Medtronic, Inc. (NYSE: MDT) today announced the commercial availability of its Reveal XT™ Insertable Cardiac Monitor (ICM) in the United States, along with the nation’s first implant of the new device. The procedure was conducted by Blair Grubb, M.D., professor of Medicine and Pediatrics at the University of Toledo Medical Center, a renowned heart specialist. The Reveal XT device joins the Reveal® DX ICM as the industry’s first insertable cardiac monitors that offer comprehensive remote monitoring capabilities, via the Medtronic CareLink® Network, and which allow physicians to confirm or rule out an abnormal heart rhythm.

Physicians may choose the Reveal XT insertable cardiac monitor for their patients with suspected arrhythmias, and in difficult-to-diagnose patients for whom long-term cardiac rhythm trending data may aid in a more informed diagnosis. The Reveal XT device is also an option for physicians seeking to detect the presence of atrial arrhythmias (irregular heart rhythms in the upper chambers), including asymptomatic episodes, or to monitor the amount of time a patient is in atrial fibrillation (AF) to assess whether medical treatment is necessary or should be adjusted.

“I see many patients desperately seeking answers for their unexplained symptoms,” said Dr.

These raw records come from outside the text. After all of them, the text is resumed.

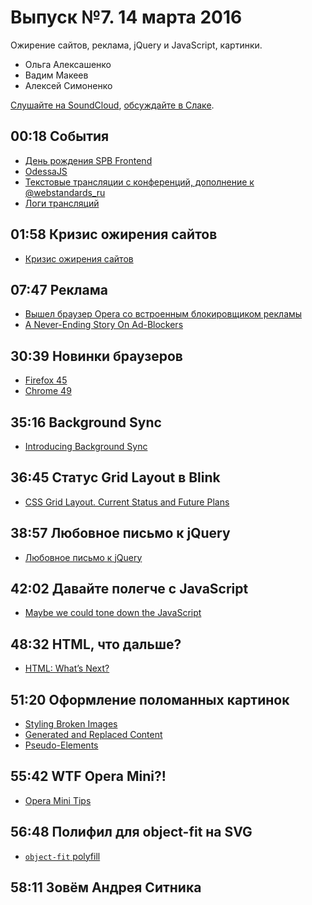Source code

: # Выпуск №7. 14 марта 2016

Ожирение сайтов, реклама, jQuery и JavaScript, картинки.

- Ольга Алексашенко
- Вадим Макеев
- Алексей Симоненко

[Слушайте на SoundCloud](https://soundcloud.com/web-standards/episode-7), [обсуждайте в Слаке](https://web-standards.slack.com/messages/podcast/).

## 00:18 События

- [День рождения SPB Frontend](https://vk.com/spb_frontend_birthday_150316)
- [OdessaJS](https://twitter.com/OdessaJS/status/706957901395415040)
- [Текстовые трансляции с конференций, дополнение к @webstandards_ru](https://twitter.com/webstandards_up)
- [Логи трансляций](https://github.com/web-standards-ru/web-standards-up)

## 01:58 Кризис ожирения сайтов

- [Кризис ожирения сайтов](https://habrahabr.ru/post/278655/)

## 07:47 Реклама

- [Вышел браузер Opera со встроенным блокировщиком рекламы](https://geektimes.ru/post/272404/)
- [A Never-Ending Story On Ad-Blockers](https://www.smashingmagazine.com/2016/03/never-ending-story-ad-blockers/)

## 30:39 Новинки браузеров

- [Firefox 45](http://tanalin.com/blog/2016/03/firefox-45/)
- [Chrome 49](https://youtu.be/GNP-_ncY3ZA)

## 35:16 Background Sync

- [Introducing Background Sync](https://developers.google.com/web/updates/2015/12/background-sync)

## 36:45 Статус Grid Layout в Blink

- [CSS Grid Layout. Current Status and Future Plans](https://groups.google.com/a/chromium.org/forum/#!msg/blink-dev/y221wJxoh84/qU_el0JRAwAJ)

## 38:57 Любовное письмо к jQuery

- [Любовное письмо к jQuery](http://css-live.ru/articles/lyubovnoe-pismo-k-jquery.html)

## 42:02 Давайте полегче с JavaScript

- [Maybe we could tone down the JavaScript](https://eev.ee/blog/2016/03/06/maybe-we-could-tone-down-the-javascript/)

## 48:32 HTML, что дальше?

- [HTML: What’s Next?](https://www.w3.org/blog/2016/03/html-whats-next/)

## 51:20 Оформление поломанных картинок

- [Styling Broken Images](https://bitsofco.de/styling-broken-images/)
- [Generated and Replaced Content](https://www.w3.org/TR/css3-content/)
- [Pseudo-Elements](https://drafts.csswg.org/css-pseudo-4/)

## 55:42 WTF Opera Mini?!

- [Opera Mini Tips](http://operamini.tips/)

## 56:48 Полифил для object-fit на SVG

- [`object-fit` polyfill](http://codepen.io/jonneal/pen/EKPONK)

## 58:11 Зовём Андрея Ситника

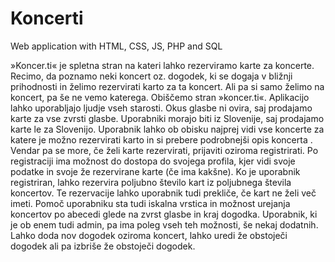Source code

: # Koncerti
Web application with HTML, CSS, JS, PHP and SQL

»Koncer.ti« je spletna stran na kateri lahko rezerviramo karte za koncerte. Recimo, da poznamo neki koncert oz. dogodek, ki se dogaja v bližnji prihodnosti in želimo rezervirati karto za ta koncert. Ali pa si samo želimo na koncert, pa še ne vemo katerega. Obiščemo stran »koncer.ti«.
Aplikacijo lahko uporabljajo ljudje vseh starosti. Okus glasbe ni ovira, saj prodajamo karte za vse zvrsti glasbe. Uporabniki morajo biti iz Slovenije, saj prodajamo karte le za Slovenijo.
Uporabnik lahko ob obisku najprej vidi vse koncerte za katere je možno rezervirati karto in si prebere podrobnejši opis koncerta . Vendar pa se more, če želi karte rezervirati, prijaviti oziroma registrirati. Po registraciji ima možnost do dostopa do svojega profila, kjer vidi svoje podatke in svoje že rezervirane karte (če ima kakšne). Ko je uporabnik registriran, lahko rezervira poljubno število kart iz poljubnega števila koncertov. Te rezervacije lahko uporabnik tudi prekliče, če kart ne želi več imeti. Pomoč uporabniku sta tudi iskalna vrstica in možnost urejanja koncertov po abecedi glede na zvrst glasbe in kraj dogodka.
Uporabnik, ki je ob enem tudi admin, pa ima poleg vseh teh možnosti, še nekaj dodatnih. Lahko doda nov dogodek oziroma koncert, lahko uredi že obstoječi dogodek ali pa izbriše že obstoječi dogodek.
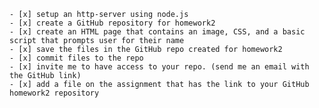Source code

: 
    - [x] setup an http-server using node.js
    - [x] create a GitHub repository for homework2
    - [x] create an HTML page that contains an image, CSS, and a basic script that prompts user for their name
    - [x] save the files in the GitHub repo created for homework2
    - [x] commit files to the repo
    - [x] invite me to have access to your repo. (send me an email with the GitHub link)
    - [x] add a file on the assignment that has the link to your GitHub homework2 repository
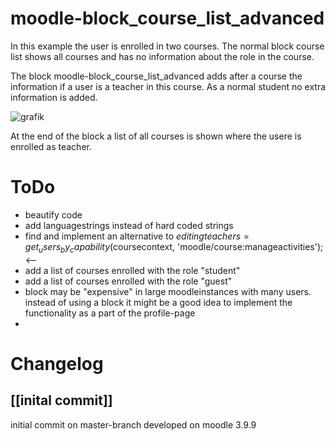 # moodle-block_course_list_advanced
In this example the user is enrolled in two courses. The normal block course list shows all courses and has no information about the role in the course.

The block moodle-block_course_list_advanced adds after a course the information if a user is a teacher in this course. As a normal student no extra information is added.

![grafik](https://user-images.githubusercontent.com/31856043/128760132-60a4b7b4-02c2-40f7-8325-47b75b630611.png)

At the end of the block a list of all courses is shown where the usere is enrolled as teacher.



# ToDo #
- beautify code
- add languagestrings instead of hard coded strings
- find and implement an alternative to $editingteachers = get_users_by_capability($coursecontext, 'moodle/course:manageactivities');   <--
- add a list of courses enrolled with the role "student"
- add a list of courses enrolled with the role "guest"
- block may be "expensive" in large moodleinstances with many users. 
  instead of using a block it might be a good idea to implement the functionality as a part of the profile-page
- 


# Changelog #

## [[inital commit]] ##
initial commit on master-branch developed on moodle 3.9.9 


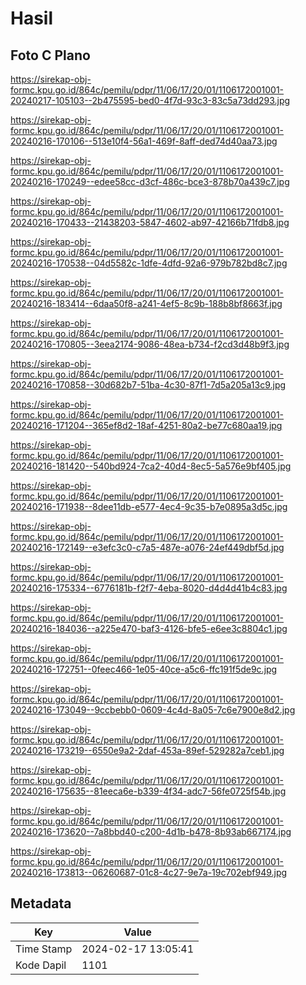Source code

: # Hasil

## Foto C Plano

https://sirekap-obj-formc.kpu.go.id/864c/pemilu/pdpr/11/06/17/20/01/1106172001001-20240217-105103--2b475595-bed0-4f7d-93c3-83c5a73dd293.jpg

https://sirekap-obj-formc.kpu.go.id/864c/pemilu/pdpr/11/06/17/20/01/1106172001001-20240216-170106--513e10f4-56a1-469f-8aff-ded74d40aa73.jpg

https://sirekap-obj-formc.kpu.go.id/864c/pemilu/pdpr/11/06/17/20/01/1106172001001-20240216-170249--edee58cc-d3cf-486c-bce3-878b70a439c7.jpg

https://sirekap-obj-formc.kpu.go.id/864c/pemilu/pdpr/11/06/17/20/01/1106172001001-20240216-170433--21438203-5847-4602-ab97-42166b71fdb8.jpg

https://sirekap-obj-formc.kpu.go.id/864c/pemilu/pdpr/11/06/17/20/01/1106172001001-20240216-170538--04d5582c-1dfe-4dfd-92a6-979b782bd8c7.jpg

https://sirekap-obj-formc.kpu.go.id/864c/pemilu/pdpr/11/06/17/20/01/1106172001001-20240216-183414--6daa50f8-a241-4ef5-8c9b-188b8bf8663f.jpg

https://sirekap-obj-formc.kpu.go.id/864c/pemilu/pdpr/11/06/17/20/01/1106172001001-20240216-170805--3eea2174-9086-48ea-b734-f2cd3d48b9f3.jpg

https://sirekap-obj-formc.kpu.go.id/864c/pemilu/pdpr/11/06/17/20/01/1106172001001-20240216-170858--30d682b7-51ba-4c30-87f1-7d5a205a13c9.jpg

https://sirekap-obj-formc.kpu.go.id/864c/pemilu/pdpr/11/06/17/20/01/1106172001001-20240216-171204--365ef8d2-18af-4251-80a2-be77c680aa19.jpg

https://sirekap-obj-formc.kpu.go.id/864c/pemilu/pdpr/11/06/17/20/01/1106172001001-20240216-181420--540bd924-7ca2-40d4-8ec5-5a576e9bf405.jpg

https://sirekap-obj-formc.kpu.go.id/864c/pemilu/pdpr/11/06/17/20/01/1106172001001-20240216-171938--8dee11db-e577-4ec4-9c35-b7e0895a3d5c.jpg

https://sirekap-obj-formc.kpu.go.id/864c/pemilu/pdpr/11/06/17/20/01/1106172001001-20240216-172149--e3efc3c0-c7a5-487e-a076-24ef449dbf5d.jpg

https://sirekap-obj-formc.kpu.go.id/864c/pemilu/pdpr/11/06/17/20/01/1106172001001-20240216-175334--6776181b-f2f7-4eba-8020-d4d4d41b4c83.jpg

https://sirekap-obj-formc.kpu.go.id/864c/pemilu/pdpr/11/06/17/20/01/1106172001001-20240216-184036--a225e470-baf3-4126-bfe5-e6ee3c8804c1.jpg

https://sirekap-obj-formc.kpu.go.id/864c/pemilu/pdpr/11/06/17/20/01/1106172001001-20240216-172751--0feec466-1e05-40ce-a5c6-ffc191f5de9c.jpg

https://sirekap-obj-formc.kpu.go.id/864c/pemilu/pdpr/11/06/17/20/01/1106172001001-20240216-173049--9ccbebb0-0609-4c4d-8a05-7c6e7900e8d2.jpg

https://sirekap-obj-formc.kpu.go.id/864c/pemilu/pdpr/11/06/17/20/01/1106172001001-20240216-173219--6550e9a2-2daf-453a-89ef-529282a7ceb1.jpg

https://sirekap-obj-formc.kpu.go.id/864c/pemilu/pdpr/11/06/17/20/01/1106172001001-20240216-175635--81eeca6e-b339-4f34-adc7-56fe0725f54b.jpg

https://sirekap-obj-formc.kpu.go.id/864c/pemilu/pdpr/11/06/17/20/01/1106172001001-20240216-173620--7a8bbd40-c200-4d1b-b478-8b93ab667174.jpg

https://sirekap-obj-formc.kpu.go.id/864c/pemilu/pdpr/11/06/17/20/01/1106172001001-20240216-173813--06260687-01c8-4c27-9e7a-19c702ebf949.jpg


## Metadata

| Key        | Value               |
| ---------- | ------------------- |
| Time Stamp | 2024-02-17 13:05:41 |
| Kode Dapil | 1101                |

Grubb. “By adding AF detection capabilities and greater diagnostic reporting, I expect the Reveal XT device to be an even more effective tool to help monitor and diagnose my patients’ cardiac conditions.”

Placed just under the skin of the chest area in a short outpatient procedure, the Reveal XT and DX devices capture an electrocardiogram (ECG) during the actual episode; to store an ECG, a patient places a hand-held, pager-sized assistant over the device, and presses a button. Later, a physician analyzes the stored information, transmitted via the Medtronic CareLink Network or during an in-office patient visit, and determines whether the episode was caused by an abnormal heart rhythm. Reveal device data has been accessible via the Medtronic CareLink Network since fall 2008, which allows patients to stay connected to their healthcare provider from home and offers physicians access to diagnostic data remotely, which may help them make timely, informed decisions.

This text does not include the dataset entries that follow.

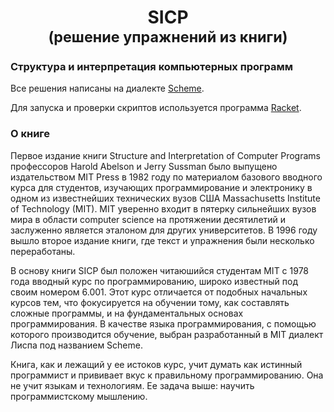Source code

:<h1 align="center">SICP<br><small>(решение упражнений из книги)</small></h1>

### Структура и интерпретация компьютерных программ

Все решения написаны на диалекте [Scheme](https://ru.wikipedia.org/wiki/Scheme).

Для запуска и проверки скриптов используется программа [Racket](https://racket-lang.org/).

### О книге

Первое издание книги Structure and Interpretation of Computer Programs профессоров Harold Abelson и Jerry Sussman
было выпущено издательством MIT Press в 1982 году по материалом базового вводного курса для студентов,
изучающих программирование и электронику в одном из известнейших технических вузов США Massachusetts Institute of Technology (MIT).
MIT уверенно входит в пятерку сильнейших вузов мира в области computer science на протяжении десятилетий и заслуженно
является эталоном для других университетов. В 1996 году вышло второе издание книги, где текст и упражнения были несколько переработаны.

В основу книги SICP был положен читаюшийся студентам MIT с 1978 года вводный курс по программированию,
широко известный под своим номером 6.001. Этот курс отличается от подобных начальных курсов тем, что фокусируется на обучении тому,
как составлять сложные программы, и на фундаментальных основах программирования.
В качестве языка программирования, с помощью которого производится обучение, выбран разработанный в MIT диалект Лиспа под названием Scheme.

Книга, как и лежащий у ее истоков курс, учит думать как истинный программист и прививает вкус к правильному программированию.
Она не учит языкам и технологиям. Ее задача выше: научить программистскому мышлению.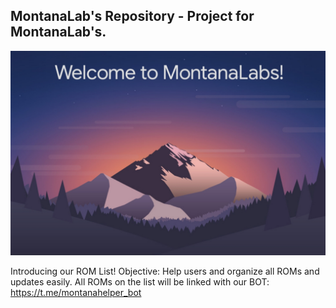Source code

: ## MontanaLab's Repository - Project for MontanaLab's.

![Home](https://github.com/NowDev/MontanaLabs/blob/master/Resources/Home.jpg)

Introducing our ROM List!
Objective: Help users and organize all ROMs and updates easily.
All ROMs on the list will be linked with our BOT: https://t.me/montanahelper_bot
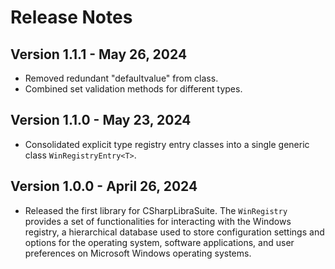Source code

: # Release Notes

## Version 1.1.1 - May 26, 2024
- Removed redundant "defaultvalue" from class.
- Combined set validation methods for different types.

## Version 1.1.0 - May 23, 2024
- Consolidated explicit type registry entry classes into a single generic class `WinRegistryEntry<T>`.

## Version 1.0.0 - April 26, 2024
- Released the first library for CSharpLibraSuite. The `WinRegistry` provides a set of functionalities for interacting with the Windows registry, a hierarchical database used to store configuration settings and options for the operating system, software applications, and user preferences on Microsoft Windows operating systems.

“The Reveal XT monitor offers physicians a proven option for uncovering dangerous cardiac conditions, including atrial fibrillation. For patients experiencing arrhythmias or unexplained fainting episodes, having greater insights into the cause is incredibly valuable for both the patient and physician,” said Elizabeth Hoff, vice president and general manager of the Subcutaneous Diagnostics and Monitoring unit of the Cardiac Rhythm Disease Management business at Medtronic. “Introducing the Reveal XT device expands the market-leading position in cardiac diagnostics and monitoring devices that Medtronic has held for more than 10 years.”

Key Facts About Arrhythmias and Syncope

– Arrhythmias are simply irregular heart rhythms in the heart’s atria (upper chambers) or ventricles (lower chambers).

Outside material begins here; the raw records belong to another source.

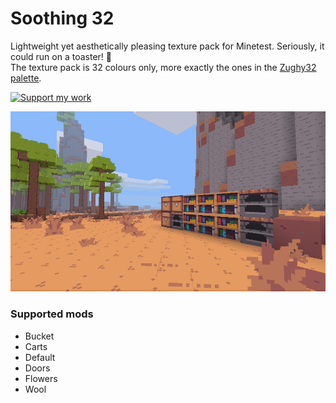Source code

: # Soothing 32

Lightweight yet aesthetically pleasing texture pack for Minetest. Seriously, it could run on a toaster! :bread:  
The texture pack is 32 colours only, more exactly the ones in the [Zughy32 palette](https://lospec.com/palette-list/zughy-32).

<a href="https://liberapay.com/EticaDigitale/donate"><img src="https://i.imgur.com/4B2PxjP.png" alt="Support my work"/></a>  

![Soothing 32](screenshot.png)  

### Supported mods
* Bucket
* Carts
* Default
* Doors
* Flowers
* Wool
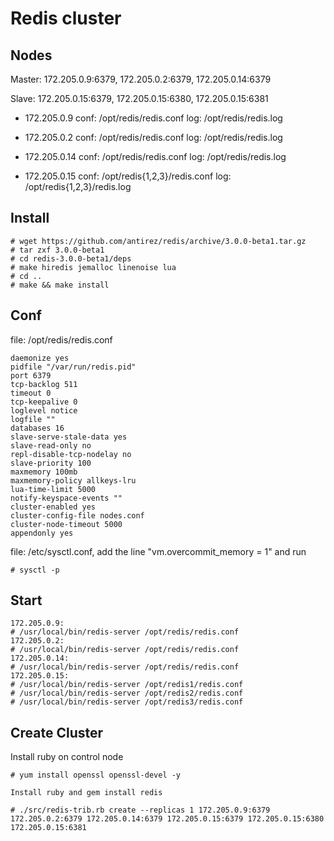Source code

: Redis cluster
=============

Nodes
-----

Master: 172.205.0.9:6379, 172.205.0.2:6379, 172.205.0.14:6379

Slave: 172.205.0.15:6379, 172.205.0.15:6380, 172.205.0.15:6381

* 172.205.0.9
  conf: /opt/redis/redis.conf
  log: /opt/redis/redis.log

* 172.205.0.2
  conf: /opt/redis/redis.conf
  log: /opt/redis/redis.log

* 172.205.0.14
  conf: /opt/redis/redis.conf
  log: /opt/redis/redis.log

* 172.205.0.15
  conf: /opt/redis{1,2,3}/redis.conf
  log: /opt/redis{1,2,3}/redis.log


Install
--------

    # wget https://github.com/antirez/redis/archive/3.0.0-beta1.tar.gz
    # tar zxf 3.0.0-beta1
    # cd redis-3.0.0-beta1/deps
    # make hiredis jemalloc linenoise lua
    # cd ..
    # make && make install

Conf
--------

file: /opt/redis/redis.conf

    daemonize yes
    pidfile "/var/run/redis.pid"
    port 6379
    tcp-backlog 511
    timeout 0
    tcp-keepalive 0
    loglevel notice
    logfile ""
    databases 16
    slave-serve-stale-data yes
    slave-read-only no
    repl-disable-tcp-nodelay no
    slave-priority 100
    maxmemory 100mb
    maxmemory-policy allkeys-lru
    lua-time-limit 5000
    notify-keyspace-events ""
    cluster-enabled yes
    cluster-config-file nodes.conf
    cluster-node-timeout 5000
    appendonly yes

file: /etc/sysctl.conf, add the line "vm.overcommit_memory = 1" and run
    
    # sysctl -p

    
Start
-----

    172.205.0.9:
    # /usr/local/bin/redis-server /opt/redis/redis.conf
    172.205.0.2:
    # /usr/local/bin/redis-server /opt/redis/redis.conf 
    172.205.0.14:
    # /usr/local/bin/redis-server /opt/redis/redis.conf 
    172.205.0.15:
    # /usr/local/bin/redis-server /opt/redis1/redis.conf
    # /usr/local/bin/redis-server /opt/redis2/redis.conf 
    # /usr/local/bin/redis-server /opt/redis3/redis.conf 


Create Cluster
--------------

Install ruby on control node

    # yum install openssl openssl-devel -y

    Install ruby and gem install redis

    # ./src/redis-trib.rb create --replicas 1 172.205.0.9:6379 172.205.0.2:6379 172.205.0.14:6379 172.205.0.15:6379 172.205.0.15:6380 172.205.0.15:6381
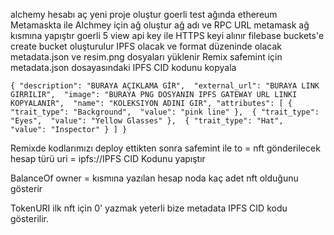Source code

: alchemy hesabı aç
yeni proje oluştur goerli test ağında ethereum 
Metamaskta ile Alchmey için ağ oluştur ağ adı ve RPC URL metamask ağ kısmına yapıştır goerli 5 
 view api key ile HTTPS keyi alınır
filebase buckets'e create bucket oluşturulur IPFS olacak ve format düzeninde olacak
metadata.json ve resim.png dosyaları yüklenir
Remix safemint için metadata.json dosayasındaki IPFS CID kodunu kopyala 

 `
{
  "description": "BURAYA AÇIKLAMA GİR", 
  "external_url": "BURAYA LINK GIRRILIR", 
  "image": "BURAYA PNG DOSYANIN IPFS GATEWAY URL LINKI KOPYALANIR", 
  "name": "KOLEKSIYON ADINI GIR",
  "attributes": [
    {
      "trait_type": "Background", 
      "value": "pink line"
    }, 
    {
      "trait_type": "Eyes", 
      "value": "Yellow Glasses"
    }, 
    {
      "trait_type": "Hat", 
      "value": "Inspector"
    }
  ]
}
`

Remixde kodlarımızı deploy ettikten sonra
safemint ile 
to = nft gönderilecek hesap türü
uri = ipfs://IPFS CID Kodunu yapıştır

BalanceOf 
  owner = kısmına yazılan hesap noda kaç adet nft olduğunu gösterir

TokenURI 
   ilk nft için 0' yazmak yeterli bize metadata IPFS CID kodu gösterilir.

– They can be dangerously fast heart rhythms, known as tachycardia or tachyarrhyhmias; dangerously slow rhythms, known as bradycardia or bradyarrhythmias; fibrillation, where the heart quivers instead of pumping blood effectively to the body; or asystole, which is the absence of electromechanical activity within the heart.

– AF is the most common irregular heart rhythm condition, found in approximately three million Americans and seven million people worldwide1.

– Syncope accounts for one to six percent of hospital admissions2 and one percent of total ER visits3 per year.

About Medtronic

Medtronic, Inc., headquartered in Minneapolis, is the global leader in medical technology – alleviating pain, restoring health, and extending life for millions of people around the world.

1. Millennium Research Report; “Global Markets For Atrial Fibrillation Treatment Devices 2008,” March 2008; 1.

2. Kapoor W. Evaluation and outcome of patients with syncope. Medicine (Baltimore). May 1990;69:160-175.

3. Brignole M, et al. Management of syncope referred urgently to general hospitals with and without syncope units. Europace. 2003;5:293-298.